Look for "workload" in the records and copy every line that has it.

Records from a collection
►

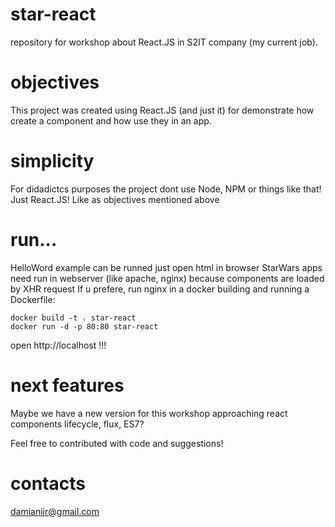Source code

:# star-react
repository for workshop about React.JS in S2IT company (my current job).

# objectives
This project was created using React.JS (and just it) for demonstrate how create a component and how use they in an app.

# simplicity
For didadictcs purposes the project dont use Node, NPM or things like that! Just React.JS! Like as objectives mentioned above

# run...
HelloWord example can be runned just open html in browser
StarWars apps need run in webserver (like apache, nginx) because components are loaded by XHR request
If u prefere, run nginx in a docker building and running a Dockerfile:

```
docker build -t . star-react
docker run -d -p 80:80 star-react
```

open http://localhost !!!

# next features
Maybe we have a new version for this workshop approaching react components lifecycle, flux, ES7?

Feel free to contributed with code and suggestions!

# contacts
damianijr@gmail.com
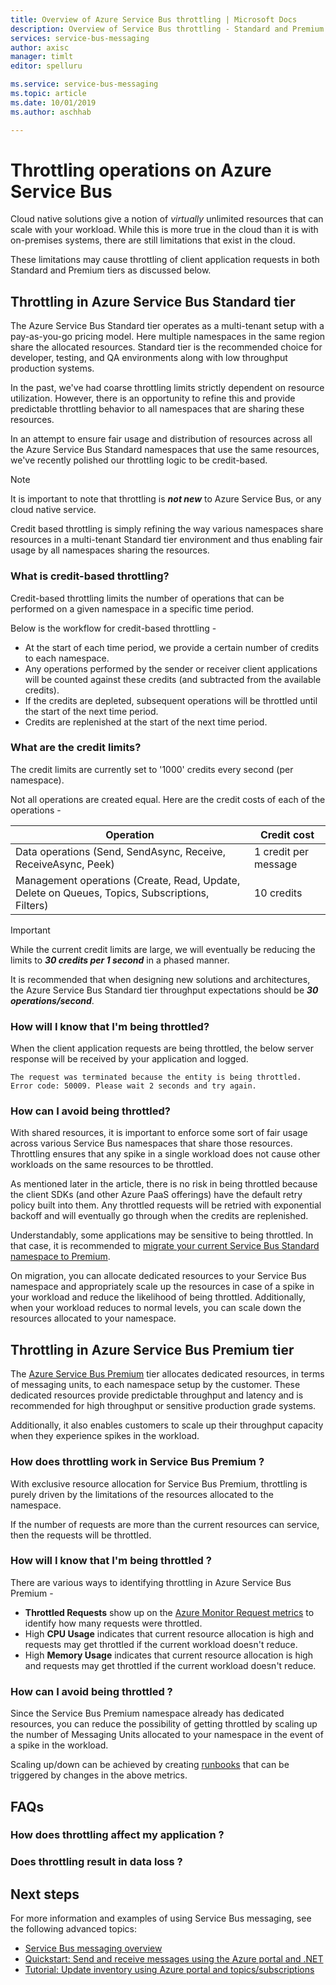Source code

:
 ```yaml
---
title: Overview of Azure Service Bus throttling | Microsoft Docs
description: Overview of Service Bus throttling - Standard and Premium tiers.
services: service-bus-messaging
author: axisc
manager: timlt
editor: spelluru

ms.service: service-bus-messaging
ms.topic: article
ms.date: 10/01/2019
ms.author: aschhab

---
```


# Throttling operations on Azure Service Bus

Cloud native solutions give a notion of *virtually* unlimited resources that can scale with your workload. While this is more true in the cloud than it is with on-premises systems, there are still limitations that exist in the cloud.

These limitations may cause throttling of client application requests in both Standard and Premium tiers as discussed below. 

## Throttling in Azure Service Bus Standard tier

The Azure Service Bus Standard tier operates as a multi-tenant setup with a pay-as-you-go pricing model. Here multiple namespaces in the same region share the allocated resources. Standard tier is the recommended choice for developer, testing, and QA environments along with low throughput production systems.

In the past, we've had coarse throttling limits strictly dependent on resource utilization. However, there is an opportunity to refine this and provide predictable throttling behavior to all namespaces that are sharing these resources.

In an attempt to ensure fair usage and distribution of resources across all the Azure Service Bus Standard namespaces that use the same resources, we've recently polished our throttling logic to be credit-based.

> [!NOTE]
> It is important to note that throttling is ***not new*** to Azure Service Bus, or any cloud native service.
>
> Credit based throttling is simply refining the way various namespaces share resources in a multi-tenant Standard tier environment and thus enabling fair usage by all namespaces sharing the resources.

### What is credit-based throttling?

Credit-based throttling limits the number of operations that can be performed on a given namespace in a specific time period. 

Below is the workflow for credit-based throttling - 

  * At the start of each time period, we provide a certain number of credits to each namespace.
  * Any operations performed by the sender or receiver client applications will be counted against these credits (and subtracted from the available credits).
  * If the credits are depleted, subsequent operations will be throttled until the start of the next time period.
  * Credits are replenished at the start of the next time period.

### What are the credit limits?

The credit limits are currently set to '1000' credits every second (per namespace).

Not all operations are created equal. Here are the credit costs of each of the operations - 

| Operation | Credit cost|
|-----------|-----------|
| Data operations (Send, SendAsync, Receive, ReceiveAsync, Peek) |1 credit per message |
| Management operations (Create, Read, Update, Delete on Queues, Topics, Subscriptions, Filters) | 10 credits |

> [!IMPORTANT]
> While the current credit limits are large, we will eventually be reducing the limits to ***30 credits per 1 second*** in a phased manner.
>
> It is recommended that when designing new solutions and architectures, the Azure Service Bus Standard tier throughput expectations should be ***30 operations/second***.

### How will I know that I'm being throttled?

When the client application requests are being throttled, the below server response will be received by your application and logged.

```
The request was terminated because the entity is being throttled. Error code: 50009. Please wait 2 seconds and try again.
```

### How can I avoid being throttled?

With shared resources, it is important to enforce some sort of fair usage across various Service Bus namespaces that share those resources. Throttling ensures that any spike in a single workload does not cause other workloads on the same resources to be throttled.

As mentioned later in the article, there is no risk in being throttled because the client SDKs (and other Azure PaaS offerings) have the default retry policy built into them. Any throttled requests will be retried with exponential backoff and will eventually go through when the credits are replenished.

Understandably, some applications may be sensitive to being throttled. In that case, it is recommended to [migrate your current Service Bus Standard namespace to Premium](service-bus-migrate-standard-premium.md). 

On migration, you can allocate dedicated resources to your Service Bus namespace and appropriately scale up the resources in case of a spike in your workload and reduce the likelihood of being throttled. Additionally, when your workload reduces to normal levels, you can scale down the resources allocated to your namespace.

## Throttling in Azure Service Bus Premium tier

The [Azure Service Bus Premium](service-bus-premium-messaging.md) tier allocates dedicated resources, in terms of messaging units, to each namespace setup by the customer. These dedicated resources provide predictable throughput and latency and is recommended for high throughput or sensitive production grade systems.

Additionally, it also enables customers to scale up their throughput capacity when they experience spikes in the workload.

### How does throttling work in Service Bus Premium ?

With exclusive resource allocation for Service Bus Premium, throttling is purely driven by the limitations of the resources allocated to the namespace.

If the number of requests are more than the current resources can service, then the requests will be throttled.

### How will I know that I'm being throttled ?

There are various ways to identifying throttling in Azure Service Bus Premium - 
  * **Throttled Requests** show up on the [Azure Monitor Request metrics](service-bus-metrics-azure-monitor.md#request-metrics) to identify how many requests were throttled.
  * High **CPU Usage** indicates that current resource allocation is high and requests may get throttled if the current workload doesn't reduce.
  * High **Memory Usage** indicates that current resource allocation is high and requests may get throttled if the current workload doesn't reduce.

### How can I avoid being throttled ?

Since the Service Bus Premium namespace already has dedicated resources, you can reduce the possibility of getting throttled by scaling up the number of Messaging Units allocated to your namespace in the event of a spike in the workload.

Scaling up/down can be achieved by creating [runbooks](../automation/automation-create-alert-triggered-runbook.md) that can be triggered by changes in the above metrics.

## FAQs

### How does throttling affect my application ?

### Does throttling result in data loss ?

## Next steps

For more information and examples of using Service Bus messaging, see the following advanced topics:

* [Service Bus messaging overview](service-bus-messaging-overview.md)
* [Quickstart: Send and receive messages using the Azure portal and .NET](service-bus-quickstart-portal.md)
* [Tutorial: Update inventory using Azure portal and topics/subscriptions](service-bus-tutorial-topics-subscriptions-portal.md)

◄

Solution for this exercise:
Cloud native solutions give a notion of *virtually* unlimited resources that can scale with your workload. While this is more true in the cloud than it is with on-premises systems, there are still limitations that exist in the cloud.
With shared resources, it is important to enforce some sort of fair usage across various Service Bus namespaces that share those resources. Throttling ensures that any spike in a single workload does not cause other workloads on the same resources to be throttled.
On migration, you can allocate dedicated resources to your Service Bus namespace and appropriately scale up the resources in case of a spike in your workload and reduce the likelihood of being throttled. Additionally, when your workload reduces to normal levels, you can scale down the resources allocated to your namespace.
Additionally, it also enables customers to scale up their throughput capacity when they experience spikes in the workload.
  * High **CPU Usage** indicates that current resource allocation is high and requests may get throttled if the current workload doesn't reduce.
  * High **Memory Usage** indicates that current resource allocation is high and requests may get throttled if the current workload doesn't reduce.
Since the Service Bus Premium namespace already has dedicated resources, you can reduce the possibility of getting throttled by scaling up the number of Messaging Units allocated to your namespace in the event of a spike in the workload.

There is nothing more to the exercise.